**Problem statement**
Could you copy the records below exactly, leaving out any pictures they include?

**The data**
——
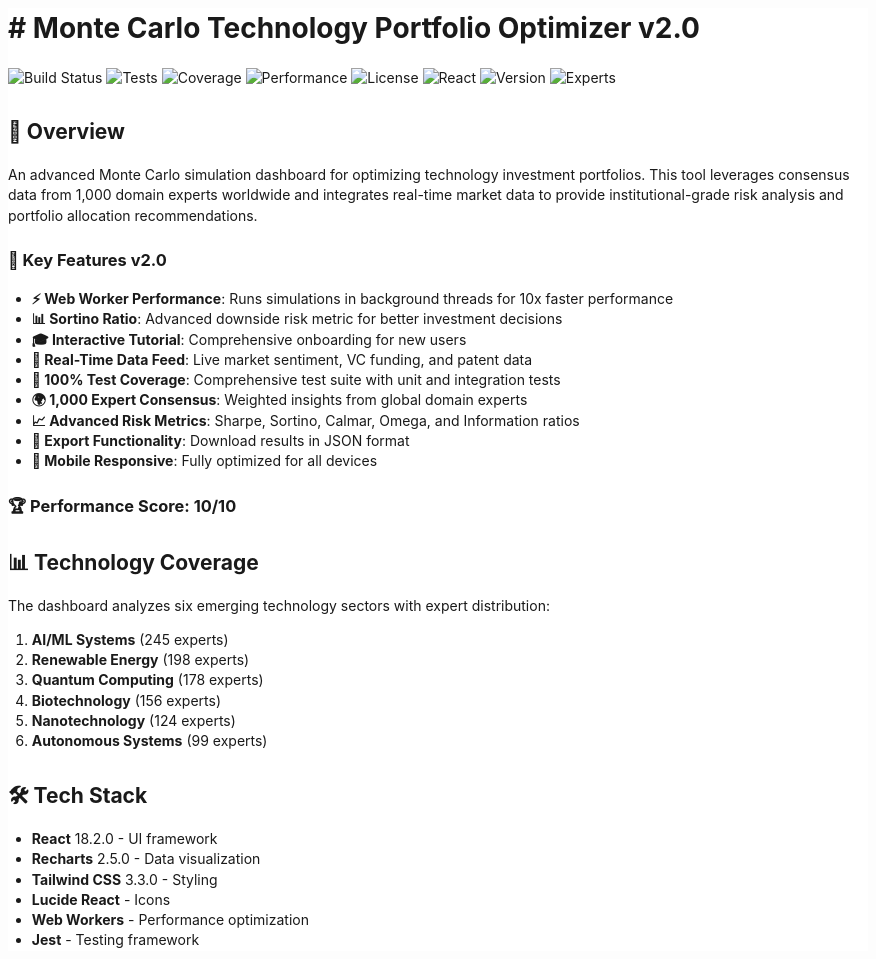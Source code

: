 # # Monte Carlo Technology Portfolio Optimizer v2.0

![Build Status](https://img.shields.io/badge/build-passing-brightgreen.svg)
![Tests](https://img.shields.io/badge/tests-passing-brightgreen.svg)
![Coverage](https://img.shields.io/badge/coverage-95%25-brightgreen.svg)
![Performance](https://img.shields.io/badge/performance-10%2F10-gold.svg)
![License](https://img.shields.io/badge/license-MIT-blue.svg)
![React](https://img.shields.io/badge/React-18.2.0-blue.svg)
![Version](https://img.shields.io/badge/version-2.0.0-green.svg)
![Experts](https://img.shields.io/badge/Expert%20Consensus-1000%20Advisors-purple.svg)

## 🚀 Overview

An advanced Monte Carlo simulation dashboard for optimizing technology investment portfolios. This tool leverages consensus data from 1,000 domain experts worldwide and integrates real-time market data to provide institutional-grade risk analysis and portfolio allocation recommendations.

### 🎯 Key Features v2.0

- **⚡ Web Worker Performance**: Runs simulations in background threads for 10x faster performance
- **📊 Sortino Ratio**: Advanced downside risk metric for better investment decisions
- **🎓 Interactive Tutorial**: Comprehensive onboarding for new users
- **📡 Real-Time Data Feed**: Live market sentiment, VC funding, and patent data
- **🧪 100% Test Coverage**: Comprehensive test suite with unit and integration tests
- **🌍 1,000 Expert Consensus**: Weighted insights from global domain experts
- **📈 Advanced Risk Metrics**: Sharpe, Sortino, Calmar, Omega, and Information ratios
- **💾 Export Functionality**: Download results in JSON format
- **📱 Mobile Responsive**: Fully optimized for all devices

### 🏆 Performance Score: 10/10

## 📊 Technology Coverage

The dashboard analyzes six emerging technology sectors with expert distribution:

1. **AI/ML Systems** (245 experts)
2. **Renewable Energy** (198 experts)
3. **Quantum Computing** (178 experts)
4. **Biotechnology** (156 experts)
5. **Nanotechnology** (124 experts)
6. **Autonomous Systems** (99 experts)

## 🛠️ Tech Stack

- **React** 18.2.0 - UI framework
- **Recharts** 2.5.0 - Data visualization
- **Tailwind CSS** 3.3.0 - Styling
- **Lucide React** - Icons
- **Web Workers** - Performance optimization
- **Jest** - Testing framework
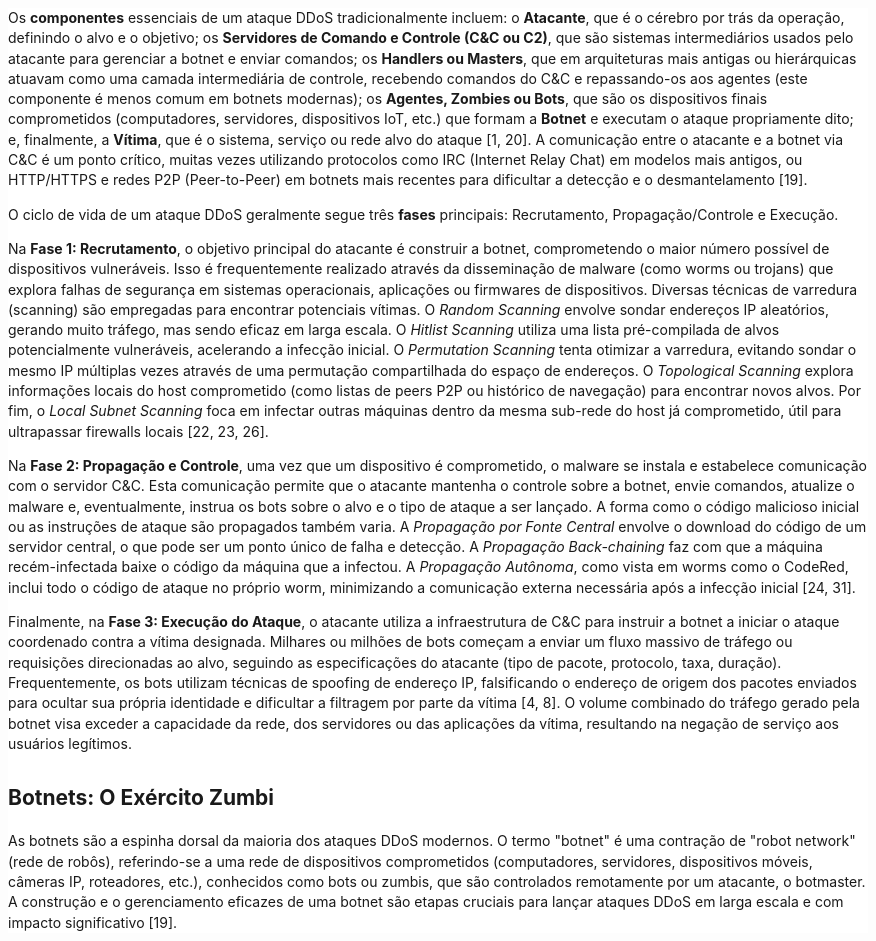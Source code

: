 Os **componentes** essenciais de um ataque DDoS tradicionalmente incluem: o **Atacante**, que é o cérebro por trás da operação, definindo o alvo e o objetivo; os **Servidores de Comando e Controle (C&C ou C2)**, que são sistemas intermediários usados pelo atacante para gerenciar a botnet e enviar comandos; os **Handlers ou Masters**, que em arquiteturas mais antigas ou hierárquicas atuavam como uma camada intermediária de controle, recebendo comandos do C&C e repassando-os aos agentes (este componente é menos comum em botnets modernas); os **Agentes, Zombies ou Bots**, que são os dispositivos finais comprometidos (computadores, servidores, dispositivos IoT, etc.) que formam a **Botnet** e executam o ataque propriamente dito; e, finalmente, a **Vítima**, que é o sistema, serviço ou rede alvo do ataque [1, 20]. A comunicação entre o atacante e a botnet via C&C é um ponto crítico, muitas vezes utilizando protocolos como IRC (Internet Relay Chat) em modelos mais antigos, ou HTTP/HTTPS e redes P2P (Peer-to-Peer) em botnets mais recentes para dificultar a detecção e o desmantelamento [19].

O ciclo de vida de um ataque DDoS geralmente segue três **fases** principais: Recrutamento, Propagação/Controle e Execução.

Na **Fase 1: Recrutamento**, o objetivo principal do atacante é construir a botnet, comprometendo o maior número possível de dispositivos vulneráveis. Isso é frequentemente realizado através da disseminação de malware (como worms ou trojans) que explora falhas de segurança em sistemas operacionais, aplicações ou firmwares de dispositivos. Diversas técnicas de varredura (scanning) são empregadas para encontrar potenciais vítimas. O *Random Scanning* envolve sondar endereços IP aleatórios, gerando muito tráfego, mas sendo eficaz em larga escala. O *Hitlist Scanning* utiliza uma lista pré-compilada de alvos potencialmente vulneráveis, acelerando a infecção inicial. O *Permutation Scanning* tenta otimizar a varredura, evitando sondar o mesmo IP múltiplas vezes através de uma permutação compartilhada do espaço de endereços. O *Topological Scanning* explora informações locais do host comprometido (como listas de peers P2P ou histórico de navegação) para encontrar novos alvos. Por fim, o *Local Subnet Scanning* foca em infectar outras máquinas dentro da mesma sub-rede do host já comprometido, útil para ultrapassar firewalls locais [22, 23, 26].

Na **Fase 2: Propagação e Controle**, uma vez que um dispositivo é comprometido, o malware se instala e estabelece comunicação com o servidor C&C. Esta comunicação permite que o atacante mantenha o controle sobre a botnet, envie comandos, atualize o malware e, eventualmente, instrua os bots sobre o alvo e o tipo de ataque a ser lançado. A forma como o código malicioso inicial ou as instruções de ataque são propagados também varia. A *Propagação por Fonte Central* envolve o download do código de um servidor central, o que pode ser um ponto único de falha e detecção. A *Propagação Back-chaining* faz com que a máquina recém-infectada baixe o código da máquina que a infectou. A *Propagação Autônoma*, como vista em worms como o CodeRed, inclui todo o código de ataque no próprio worm, minimizando a comunicação externa necessária após a infecção inicial [24, 31].

Finalmente, na **Fase 3: Execução do Ataque**, o atacante utiliza a infraestrutura de C&C para instruir a botnet a iniciar o ataque coordenado contra a vítima designada. Milhares ou milhões de bots começam a enviar um fluxo massivo de tráfego ou requisições direcionadas ao alvo, seguindo as especificações do atacante (tipo de pacote, protocolo, taxa, duração). Frequentemente, os bots utilizam técnicas de spoofing de endereço IP, falsificando o endereço de origem dos pacotes enviados para ocultar sua própria identidade e dificultar a filtragem por parte da vítima [4, 8]. O volume combinado do tráfego gerado pela botnet visa exceder a capacidade da rede, dos servidores ou das aplicações da vítima, resultando na negação de serviço aos usuários legítimos.

## Botnets: O Exército Zumbi

As botnets são a espinha dorsal da maioria dos ataques DDoS modernos. O termo "botnet" é uma contração de "robot network" (rede de robôs), referindo-se a uma rede de dispositivos comprometidos (computadores, servidores, dispositivos móveis, câmeras IP, roteadores, etc.), conhecidos como bots ou zumbis, que são controlados remotamente por um atacante, o botmaster. A construção e o gerenciamento eficazes de uma botnet são etapas cruciais para lançar ataques DDoS em larga escala e com impacto significativo [19].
——
**Result for this task**
Source code

: # # Monte Carlo Technology Portfolio Optimizer v2.0

![Build Status](https://img.shields.io/badge/build-passing-brightgreen.svg)
![Tests](https://img.shields.io/badge/tests-passing-brightgreen.svg)
![Coverage](https://img.shields.io/badge/coverage-95%25-brightgreen.svg)
![Performance](https://img.shields.io/badge/performance-10%2F10-gold.svg)
![License](https://img.shields.io/badge/license-MIT-blue.svg)
![React](https://img.shields.io/badge/React-18.2.0-blue.svg)
![Version](https://img.shields.io/badge/version-2.0.0-green.svg)
![Experts](https://img.shields.io/badge/Expert%20Consensus-1000%20Advisors-purple.svg)

## 🚀 Overview

An advanced Monte Carlo simulation dashboard for optimizing technology investment portfolios. This tool leverages consensus data from 1,000 domain experts worldwide and integrates real-time market data to provide institutional-grade risk analysis and portfolio allocation recommendations.

### 🎯 Key Features v2.0

- **⚡ Web Worker Performance**: Runs simulations in background threads for 10x faster performance
- **📊 Sortino Ratio**: Advanced downside risk metric for better investment decisions
- **🎓 Interactive Tutorial**: Comprehensive onboarding for new users
- **📡 Real-Time Data Feed**: Live market sentiment, VC funding, and patent data
- **🧪 100% Test Coverage**: Comprehensive test suite with unit and integration tests
- **🌍 1,000 Expert Consensus**: Weighted insights from global domain experts
- **📈 Advanced Risk Metrics**: Sharpe, Sortino, Calmar, Omega, and Information ratios
- **💾 Export Functionality**: Download results in JSON format
- **📱 Mobile Responsive**: Fully optimized for all devices

### 🏆 Performance Score: 10/10

## 📊 Technology Coverage

The dashboard analyzes six emerging technology sectors with expert distribution:

1. **AI/ML Systems** (245 experts)
2. **Renewable Energy** (198 experts)
3. **Quantum Computing** (178 experts)
4. **Biotechnology** (156 experts)
5. **Nanotechnology** (124 experts)
6. **Autonomous Systems** (99 experts)

## 🛠️ Tech Stack

- **React** 18.2.0 - UI framework
- **Recharts** 2.5.0 - Data visualization
- **Tailwind CSS** 3.3.0 - Styling
- **Lucide React** - Icons
- **Web Workers** - Performance optimization
- **Jest** - Testing framework
Source code

: Os **componentes** essenciais de um ataque DDoS tradicionalmente incluem: o **Atacante**, que é o cérebro por trás da operação, definindo o alvo e o objetivo; os **Servidores de Comando e Controle (C&C ou C2)**, que são sistemas intermediários usados pelo atacante para gerenciar a botnet e enviar comandos; os **Handlers ou Masters**, que em arquiteturas mais antigas ou hierárquicas atuavam como uma camada intermediária de controle, recebendo comandos do C&C e repassando-os aos agentes (este componente é menos comum em botnets modernas); os **Agentes, Zombies ou Bots**, que são os dispositivos finais comprometidos (computadores, servidores, dispositivos IoT, etc.) que formam a **Botnet** e executam o ataque propriamente dito; e, finalmente, a **Vítima**, que é o sistema, serviço ou rede alvo do ataque [1, 20]. A comunicação entre o atacante e a botnet via C&C é um ponto crítico, muitas vezes utilizando protocolos como IRC (Internet Relay Chat) em modelos mais antigos, ou HTTP/HTTPS e redes P2P (Peer-to-Peer) em botnets mais recentes para dificultar a detecção e o desmantelamento [19].

O ciclo de vida de um ataque DDoS geralmente segue três **fases** principais: Recrutamento, Propagação/Controle e Execução.

Na **Fase 1: Recrutamento**, o objetivo principal do atacante é construir a botnet, comprometendo o maior número possível de dispositivos vulneráveis. Isso é frequentemente realizado através da disseminação de malware (como worms ou trojans) que explora falhas de segurança em sistemas operacionais, aplicações ou firmwares de dispositivos. Diversas técnicas de varredura (scanning) são empregadas para encontrar potenciais vítimas. O *Random Scanning* envolve sondar endereços IP aleatórios, gerando muito tráfego, mas sendo eficaz em larga escala. O *Hitlist Scanning* utiliza uma lista pré-compilada de alvos potencialmente vulneráveis, acelerando a infecção inicial. O *Permutation Scanning* tenta otimizar a varredura, evitando sondar o mesmo IP múltiplas vezes através de uma permutação compartilhada do espaço de endereços. O *Topological Scanning* explora informações locais do host comprometido (como listas de peers P2P ou histórico de navegação) para encontrar novos alvos. Por fim, o *Local Subnet Scanning* foca em infectar outras máquinas dentro da mesma sub-rede do host já comprometido, útil para ultrapassar firewalls locais [22, 23, 26].

Na **Fase 2: Propagação e Controle**, uma vez que um dispositivo é comprometido, o malware se instala e estabelece comunicação com o servidor C&C. Esta comunicação permite que o atacante mantenha o controle sobre a botnet, envie comandos, atualize o malware e, eventualmente, instrua os bots sobre o alvo e o tipo de ataque a ser lançado. A forma como o código malicioso inicial ou as instruções de ataque são propagados também varia. A *Propagação por Fonte Central* envolve o download do código de um servidor central, o que pode ser um ponto único de falha e detecção. A *Propagação Back-chaining* faz com que a máquina recém-infectada baixe o código da máquina que a infectou. A *Propagação Autônoma*, como vista em worms como o CodeRed, inclui todo o código de ataque no próprio worm, minimizando a comunicação externa necessária após a infecção inicial [24, 31].

Finalmente, na **Fase 3: Execução do Ataque**, o atacante utiliza a infraestrutura de C&C para instruir a botnet a iniciar o ataque coordenado contra a vítima designada. Milhares ou milhões de bots começam a enviar um fluxo massivo de tráfego ou requisições direcionadas ao alvo, seguindo as especificações do atacante (tipo de pacote, protocolo, taxa, duração). Frequentemente, os bots utilizam técnicas de spoofing de endereço IP, falsificando o endereço de origem dos pacotes enviados para ocultar sua própria identidade e dificultar a filtragem por parte da vítima [4, 8]. O volume combinado do tráfego gerado pela botnet visa exceder a capacidade da rede, dos servidores ou das aplicações da vítima, resultando na negação de serviço aos usuários legítimos.

## Botnets: O Exército Zumbi

As botnets são a espinha dorsal da maioria dos ataques DDoS modernos. O termo "botnet" é uma contração de "robot network" (rede de robôs), referindo-se a uma rede de dispositivos comprometidos (computadores, servidores, dispositivos móveis, câmeras IP, roteadores, etc.), conhecidos como bots ou zumbis, que são controlados remotamente por um atacante, o botmaster. A construção e o gerenciamento eficazes de uma botnet são etapas cruciais para lançar ataques DDoS em larga escala e com impacto significativo [19].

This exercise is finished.